Instructions for the task
Give back the records in their entirety, exactly.

Stored data entries:

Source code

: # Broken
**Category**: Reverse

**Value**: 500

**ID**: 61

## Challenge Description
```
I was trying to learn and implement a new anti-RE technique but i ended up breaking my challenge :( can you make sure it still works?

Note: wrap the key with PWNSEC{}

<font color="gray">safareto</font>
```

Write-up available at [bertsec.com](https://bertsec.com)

Exercise output
Source code

: # Broken
**Category**: Reverse

**Value**: 500

**ID**: 61

## Challenge Description
```
I was trying to learn and implement a new anti-RE technique but i ended up breaking my challenge :( can you make sure it still works?

Note: wrap the key with PWNSEC{}

<font color="gray">safareto</font>
```

Write-up available at [bertsec.com](https://bertsec.com)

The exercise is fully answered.